Africa Brief: Global retailers, Sudan, Malawi, Zambia mining, and more
Global clothing retailers eye Africa’s fashionistas
Last year saw the expansion of global fashion brands expanding into South Africa, due to the increasing consumer culture; Africa attracts investments from international companies. Global retailers are looking for new income streams in SA, as it has a relatively untapped market.
This puts pressure on local retailers to shorten their merchandise cycle to remain competitive with the other brands. This means a wider variety for local consumers as more brands expand into SA, which previously had a conservative clothing market.
For the full story, read Global clothing retailers eye Africa’s fashionistas by Zeenat Moorad, published in Business Day on 07/01/2013.

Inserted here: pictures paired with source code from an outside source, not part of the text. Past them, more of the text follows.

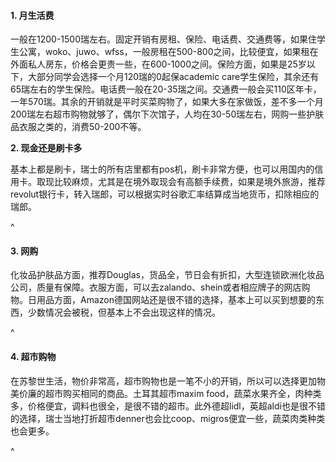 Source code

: #### **1. 月生活费**

一般在1200-1500瑞左右。固定开销有房租、保险、电话费、交通费等，如果住学生公寓，woko、juwo、wfss，一般房租在500-800之间，比较便宜，如果租在外面私人房东，价格会更贵一些，在600-1000之间。保险方面，如果是25岁以下，大部分同学会选择一个月120瑞的0起保academic care学生保险，其余还有65瑞左右的学生保险。电话费一般在20-35瑞之间。交通费一般会买110区年卡，一年570瑞。其余的开销就是平时买菜购物了，如果大多在家做饭，差不多一个月200瑞左右超市购物就够了，偶尔下次馆子，人均在30-50瑞左右，网购一些护肤品衣服之类的，消费50-200不等。


**2. 现金还是刷卡多**

基本上都是刷卡，瑞士的所有店里都有pos机，刷卡非常方便，也可以用国内的信用卡。取现比较麻烦，尤其是在境外取现会有高额手续费，如果是境外旅游，推荐revolut银行卡，转入瑞郎，可以根据实时谷歌汇率结算成当地货币，扣除相应的瑞郎。

^

#### **3. 网购**

化妆品护肤品方面，推荐Douglas，货品全，节日会有折扣，大型连锁欧洲化妆品公司，质量有保障。衣服方面，可以去zalando、shein或者相应牌子的网店购物。日用品方面，Amazon德国网站还是很不错的选择，基本上可以买到想要的东西，少数情况会被税，但基本上不会出现这样的情况。

^

#### **4. 超市购物**

在苏黎世生活，物价非常高，超市购物也是一笔不小的开销，所以可以选择更加物美价廉的超市购买相同的商品。土耳其超市maxim food，蔬菜水果齐全，肉种类多，价格便宜，调料也很全，是很不错的超市。此外德超lidl，英超aldi也是很不错的选择，瑞士当地打折超市denner也会比coop、migros便宜一些，蔬菜肉类种类也会更多。

^
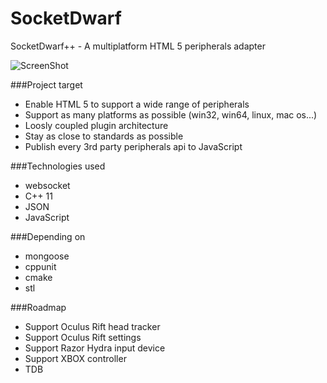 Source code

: SocketDwarf
===========

SocketDwarf++ - A multiplatform HTML 5 peripherals adapter

![ScreenShot](https://raw.github.com/motmot80/SocketDwarf/dev/src/Dwarfs/MasterDwarf/logo.png)

###Project target
* Enable HTML 5 to support a wide range of peripherals
* Support as many platforms as possible (win32, win64, linux, mac os...)
* Loosly coupled plugin architecture
* Stay as close to standards as possible
* Publish every 3rd party peripherals api to JavaScript

###Technologies used
* websocket
* C++ 11
* JSON
* JavaScript

###Depending on
* mongoose
* cppunit
* cmake
* stl

###Roadmap
* Support Oculus Rift head tracker
* Support Oculus Rift settings
* Support Razor Hydra input device
* Support XBOX controller
* TDB

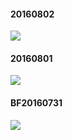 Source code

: <h4>20160802</h4>
<img src='http://c2.staticflickr.com/9/8139/28639259801_c30cd5a820_z.jpg'>
<h4>20160801</h4>
<img src='http://c8.staticflickr.com/9/8815/28084651743_2729dfce85_z.jpg'>
<h4>BF20160731</h4>
<img src='http://c7.staticflickr.com/8/7581/28408879750_9c72692d6a_z.jpg'>
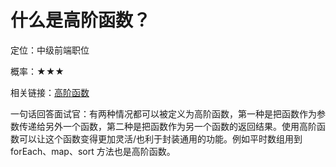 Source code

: <script lang="ts" setup>
import { loginRead } from '@/utils/login-read'
loginRead('q10000')
</script>

# 什么是高阶函数？



定位：中级前端职位

概率：★★★

相关链接：[高阶函数](/documents/part2/javascript-advanced/senior.html)

一句话回答面试官：有两种情况都可以被定义为高阶函数，第一种是把函数作为参数传递给另外一个函数，第二种是把函数作为另一个函数的返回结果。使用高阶函数可以让这个函数变得更加灵活/也利于封装通用的功能。例如平时数组用到 forEach、map、sort 方法也是高阶函数。
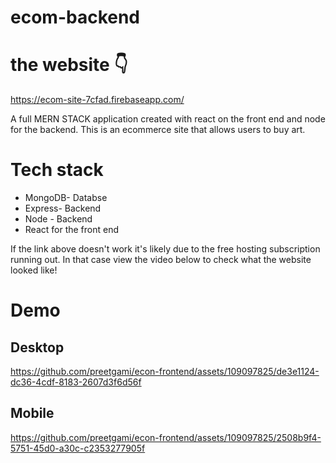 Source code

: # ecom-backend
# the website 👇
https://ecom-site-7cfad.firebaseapp.com/


A full MERN STACK application created with react on the front end and node for the backend.
This is an ecommerce site that allows users to buy art. 

# Tech stack 

+ MongoDB- Databse
+ Express- Backend
+ Node - Backend
+ React for the front end

If the link above doesn't work it's likely due to the free hosting subscription running out.
In that case view the video below to check what the website looked like!



# Demo

## Desktop
https://github.com/preetgami/econ-frontend/assets/109097825/de3e1124-dc36-4cdf-8183-2607d3f6d56f

## Mobile
https://github.com/preetgami/econ-frontend/assets/109097825/2508b9f4-5751-45d0-a30c-c2353277905f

Sudan: Khartoum, Juba to honour deals
Sudan and South Sudan have agreed to demilitarise their shared borders in order to allow oil exports to flow from South Sudan’s oilfields through Sudan’s pipelines.
For the full story, read Sudan: Khartoum, Juba to honour deals by SAPA-AFP, published in The Star, Business Report on 07/01/2013.
Malawi: Lagarde backs Banda reforms
Christine Lagarde, managing director of International Monetary Fund, arrived in Malawi to offer support to the government an president with an economic recovery programme instituted by President Joyce Banda.
For the full story, read Malawi: Lagarde backs Banda reforms by SAPA-AFP, published in The Star, Business Report on 07/01/2013.
Zambia: Mines asked to cut power use
Due to the power shortage in Zambia; as a result of increased usage by households, Zesco has asked mining companies to cut back on electricity use. There has however been no reply from the major mining houses on this issue.
For the full story, read Zambia: Mines asked to cut power use by Reuters, published in The Star, Business Report on 07/01/2013.
Merger omits Zimbabwe unit
Barclays Zimbabwean unit has been excluded from the merger with the Absa Group. Indigenisation and Empowerment minister Saviour Kasuku intends to take up controlling stake in the foreign-owned banks, which could hurt recovery prospects in the banking sector.
Barclays Zimbabwe marketing and corporate affairs head believes that the exclusion will not affect operations. The indigenisation programme however, has generated high risk for the country. The Absa Group will be renamed to Barclays Africa Group Limited to reflect the enlarged portfolio post the merger.
For the full story, read Merger omits Zimbabwe unit by Ray Ndlovu, published in Business Day on 08/01/2013.
MTN to roll out LTE technology in Uganda
Uganda will be obtaining the latest technologies over the next few months as MTN rolls out the LTE (long term evolution) network technology, having commercially launched last year in South Africa. Over the past 2 years MTN Uganda has made major investments in the country, planning to invest $70m in the current year.
The investments focused mainly to expand the network infrastructure to support mobile subscriber growth. Last year, MTN announced Benin had granted it a universal license to provide mobile services using any technology.
For the full story, read MTN to roll out LTE technology in Uganda, published in Business Day on 08/01/2013.
Absa shares down on Zimbabwe rate order
Absa shares fell 1.18% to R163.35, as a result of its parent Barclays being forced to curb interest rates by the Zimbabwean government. A draft agreement states that lending rates cannot be more than 10 percentage points above the companies’ cost of financing, ranging between 1%-7%.